Scheiber then delves into detailed discussion of the partnership points system at Mayer Brown. You should check out the full piece to read it for yourself; it’s extremely interesting for observers of Biglaw. Here’s the gist: before 2007, “there were often 75 or 100 different levels of income” among the partners; after 2007, the firm moved to a system of about 15 bands, where partners in the same band would receive the same number of points, with each point worth a specific amount depending on the firm’s financial performance that year.

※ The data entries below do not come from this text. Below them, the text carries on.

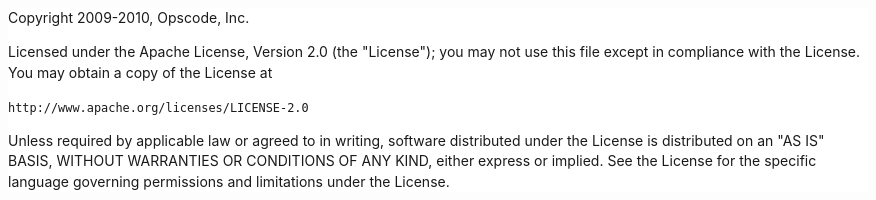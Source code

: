 Copyright 2009-2010, Opscode, Inc.

Licensed under the Apache License, Version 2.0 (the "License");
you may not use this file except in compliance with the License.
You may obtain a copy of the License at

    http://www.apache.org/licenses/LICENSE-2.0

Unless required by applicable law or agreed to in writing, software
distributed under the License is distributed on an "AS IS" BASIS,
WITHOUT WARRANTIES OR CONDITIONS OF ANY KIND, either express or implied.
See the License for the specific language governing permissions and
limitations under the License.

This new system, which might sound logical in theory, presented a number of problems in practice. Disputes arose over who should move up a band and on what basis. Controversies broke out regarding manipulation of business-development credits. And, even more problematically, points started falling in value in 2009 and 2010 — not just because of the financial crisis, which affected the firm’s performance, but because of bonuses being diverted to certain partners, totally independent of their points allocation. Some of these bonuses amounted to hundreds of thousands of dollars.
It sounds like partner compensation remains a sore spot for some at Mayer Brown. The New Republic piece describes, in great and painful detail, all of the infighting over distribution of partner profits — infighting that associates and staff are blissfully ignorant of, which is at least one way in which partners have it worse. And if the Biglaw pie shrinks over the years to come, as many predict it will, the tension and strife will only grow.

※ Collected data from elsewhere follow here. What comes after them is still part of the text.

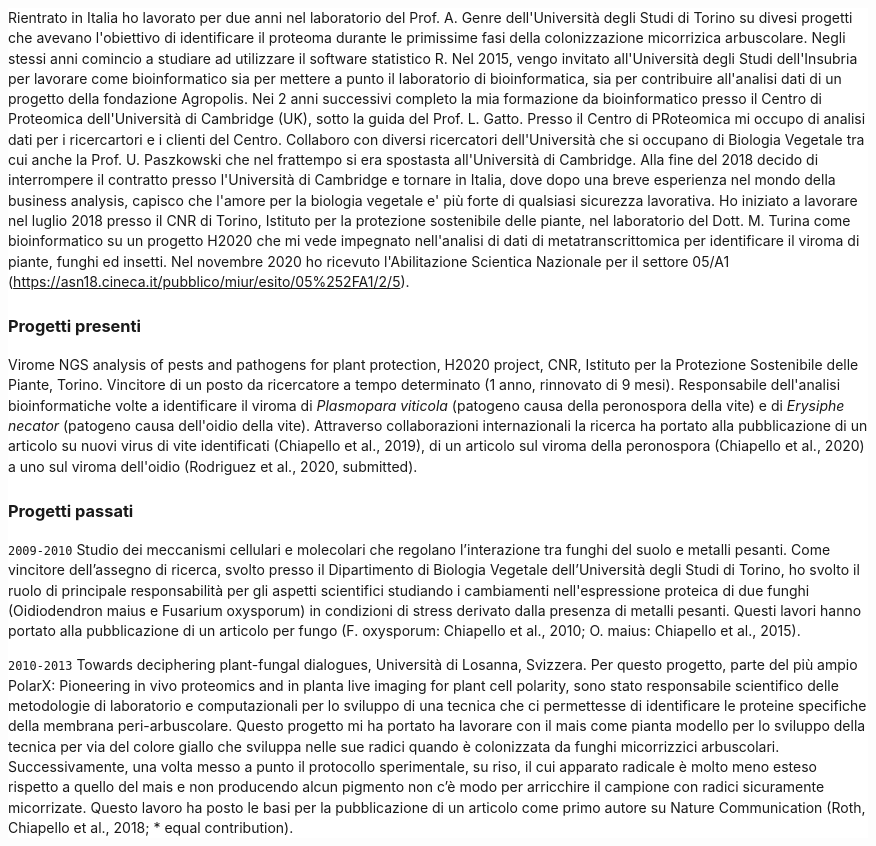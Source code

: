 Rientrato in Italia ho lavorato per due anni nel laboratorio del Prof. A. Genre dell'Università degli Studi di Torino su divesi progetti che avevano l'obiettivo di identificare il proteoma durante le primissime fasi della colonizzazione micorrizica arbuscolare. Negli stessi anni comincio a studiare ad utilizzare il software statistico R. Nel 2015, vengo invitato all'Università degli Studi dell'Insubria per lavorare come bioinformatico sia per mettere a punto il laboratorio di bioinformatica, sia per contribuire all'analisi dati di un progetto della fondazione Agropolis. 
Nei 2 anni successivi completo la mia formazione da bioinformatico presso il Centro di Proteomica dell'Università di Cambridge (UK), sotto la guida del Prof. L. Gatto. Presso il Centro di PRoteomica mi occupo di analisi dati per i ricercartori e i clienti del Centro. Collaboro con diversi ricercatori dell'Università che si occupano di Biologia Vegetale tra cui anche la Prof. U. Paszkowski che nel frattempo si era spostasta all'Università di Cambridge. 
Alla fine del 2018 decido di interrompere il contratto presso l'Università di Cambridge e tornare in Italia, dove dopo una breve esperienza nel mondo della business analysis, capisco che l'amore per la biologia vegetale e' più forte di qualsiasi sicurezza lavorativa. Ho iniziato a lavorare nel luglio 2018 presso il CNR di Torino, Istituto per la protezione sostenibile delle piante, nel laboratorio del Dott. M. Turina come bioinformatico su un progetto H2020 che mi vede impegnato nell'analisi di dati di metatranscrittomica per identificare il viroma di piante, funghi ed insetti.
Nel novembre 2020 ho ricevuto l'Abilitazione Scientica Nazionale per il settore 05/A1 (https://asn18.cineca.it/pubblico/miur/esito/05%252FA1/2/5).

### Progetti presenti

Virome NGS analysis of pests and pathogens for plant protection, H2020 project, CNR, Istituto per la Protezione Sostenibile delle Piante, Torino. Vincitore di un posto da ricercatore a tempo determinato (1 anno, rinnovato di 9 mesi). Responsabile dell'analisi bioinformatiche volte a identificare il viroma di *Plasmopara viticola* (patogeno causa della peronospora della vite) e di *Erysiphe necator* (patogeno causa dell'oidio della vite). Attraverso collaborazioni internazionali la ricerca ha portato alla pubblicazione di un articolo su nuovi virus di vite identificati (Chiapello et al., 2019), di un articolo sul viroma della peronospora (Chiapello et al., 2020) a uno sul viroma dell'oidio (Rodriguez et al., 2020, submitted).

### Progetti passati

`2009-2010`
Studio dei meccanismi cellulari e molecolari che regolano l’interazione tra funghi del suolo e metalli pesanti. Come vincitore dell’assegno di ricerca, svolto presso il Dipartimento di Biologia Vegetale dell’Università degli Studi di Torino, ho svolto il ruolo di principale responsabilità per gli aspetti scientifici studiando i cambiamenti nell'espressione proteica di due funghi (Oidiodendron maius e Fusarium oxysporum) in condizioni di stress derivato dalla presenza di metalli pesanti. Questi lavori hanno portato alla pubblicazione di un articolo per fungo (F. oxysporum: Chiapello et al., 2010; O. maius: Chiapello et al., 2015).

`2010-2013`
Towards deciphering plant-fungal dialogues, Università di Losanna, Svizzera. Per questo progetto, parte del più ampio PolarX: Pioneering in vivo proteomics and in planta live imaging for plant cell polarity, sono stato responsabile scientifico delle metodologie di laboratorio e computazionali per lo sviluppo di una tecnica che ci permettesse di identificare le proteine specifiche della membrana peri-arbuscolare. Questo progetto mi ha portato ha lavorare con il mais come pianta modello per lo sviluppo della tecnica per via del colore giallo che sviluppa nelle sue radici quando è colonizzata da funghi micorrizzici arbuscolari. Successivamente, una volta messo a punto il protocollo sperimentale, su riso, il cui apparato radicale è molto meno esteso rispetto a quello del mais e non producendo alcun pigmento non c’è modo per arricchire il campione con radici sicuramente micorrizate. Questo lavoro ha posto le basi per la pubblicazione di un articolo come primo autore su Nature Communication (Roth, Chiapello et al., 2018; * equal contribution).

What lessons can be derived from the Mayer Brown situation? Here are a few preliminary thoughts that occurred to me:
- If a firm can get away with it (and not many firms can), lockstep compensation has many virtues.

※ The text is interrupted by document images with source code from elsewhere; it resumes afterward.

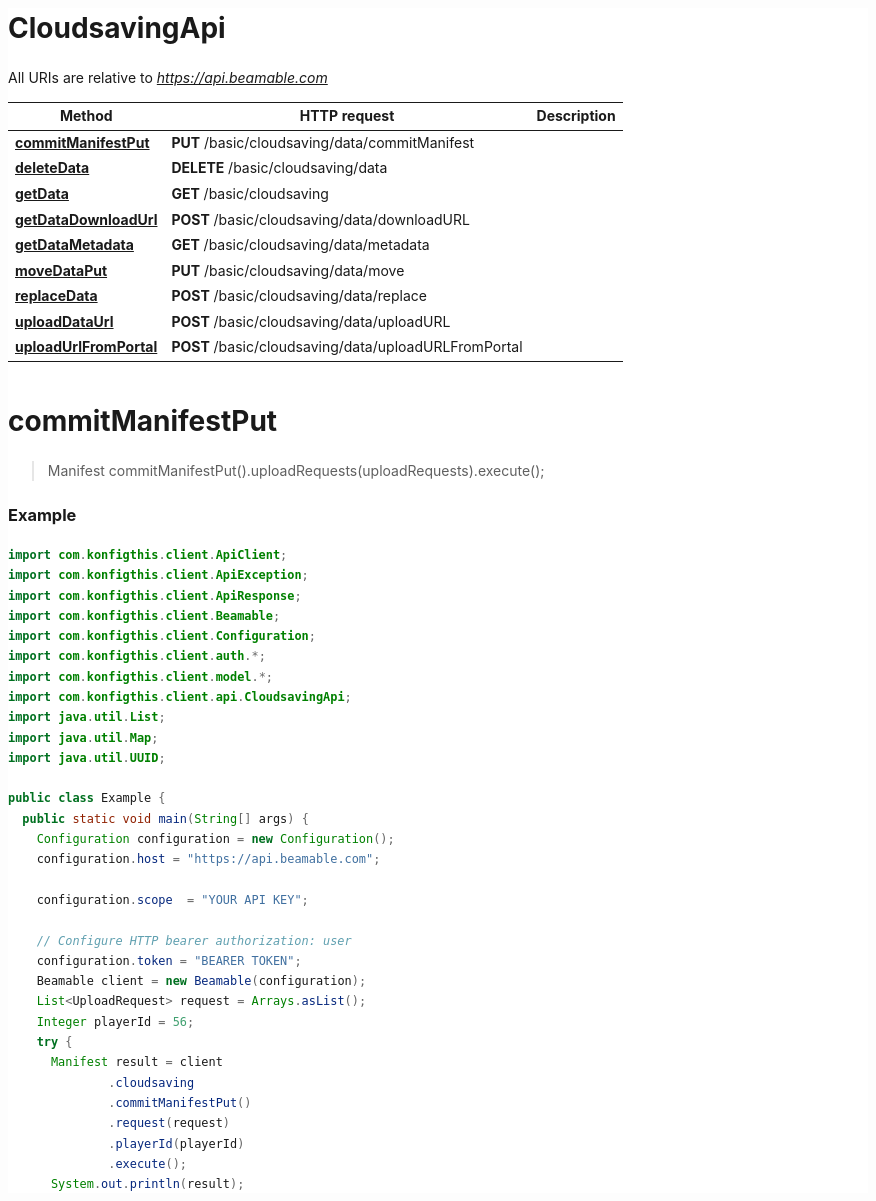 # CloudsavingApi

All URIs are relative to *https://api.beamable.com*

| Method | HTTP request | Description |
|------------- | ------------- | -------------|
| [**commitManifestPut**](CloudsavingApi.md#commitManifestPut) | **PUT** /basic/cloudsaving/data/commitManifest |  |
| [**deleteData**](CloudsavingApi.md#deleteData) | **DELETE** /basic/cloudsaving/data |  |
| [**getData**](CloudsavingApi.md#getData) | **GET** /basic/cloudsaving |  |
| [**getDataDownloadUrl**](CloudsavingApi.md#getDataDownloadUrl) | **POST** /basic/cloudsaving/data/downloadURL |  |
| [**getDataMetadata**](CloudsavingApi.md#getDataMetadata) | **GET** /basic/cloudsaving/data/metadata |  |
| [**moveDataPut**](CloudsavingApi.md#moveDataPut) | **PUT** /basic/cloudsaving/data/move |  |
| [**replaceData**](CloudsavingApi.md#replaceData) | **POST** /basic/cloudsaving/data/replace |  |
| [**uploadDataUrl**](CloudsavingApi.md#uploadDataUrl) | **POST** /basic/cloudsaving/data/uploadURL |  |
| [**uploadUrlFromPortal**](CloudsavingApi.md#uploadUrlFromPortal) | **POST** /basic/cloudsaving/data/uploadURLFromPortal |  |


<a name="commitManifestPut"></a>
# **commitManifestPut**
> Manifest commitManifestPut().uploadRequests(uploadRequests).execute();



### Example
```java
import com.konfigthis.client.ApiClient;
import com.konfigthis.client.ApiException;
import com.konfigthis.client.ApiResponse;
import com.konfigthis.client.Beamable;
import com.konfigthis.client.Configuration;
import com.konfigthis.client.auth.*;
import com.konfigthis.client.model.*;
import com.konfigthis.client.api.CloudsavingApi;
import java.util.List;
import java.util.Map;
import java.util.UUID;

public class Example {
  public static void main(String[] args) {
    Configuration configuration = new Configuration();
    configuration.host = "https://api.beamable.com";
    
    configuration.scope  = "YOUR API KEY";
    
    // Configure HTTP bearer authorization: user
    configuration.token = "BEARER TOKEN";
    Beamable client = new Beamable(configuration);
    List<UploadRequest> request = Arrays.asList();
    Integer playerId = 56;
    try {
      Manifest result = client
              .cloudsaving
              .commitManifestPut()
              .request(request)
              .playerId(playerId)
              .execute();
      System.out.println(result);
```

- If a firm can’t do lockstep comp, then perhaps it should adopt the Jones Day “black box” model, i.e., a closed compensation system, where the powers-that-be set individual partner pay, and no partner knows how much any other partner makes.
- If you’re a partner at a “black box” firm, don’t even try to find out what your fellow partners make; just think about how happy you are with your own paycheck, and save yourself the stress.
- And live well within your means, since job security for partners isn’t what it once was.
So back to the original question: is being a partner the worst job in Biglaw? There’s a case to be made here. Sure, partners enjoy tremendous pay and prestige. But partners also experience incredible stress and pressure, related both to business development and office politics; they can no longer just focus on doing good legal work, as associates arguably can. At the same time, partners no longer enjoy the job security they once did. And when firms fail, like Dewey & LeBoeuf, partners face financial exposure in a way that associates and staff do not.
This is just a thumbnail sketch of the New Republic article, which you should check out for yourself. It contains many amazing (and depressing) anecdotes not mentioned here, such as the story of a laid-off Mayer Brown associate who now makes $40,000 a year, which is not enough to support her family, and might have to declare bankruptcy.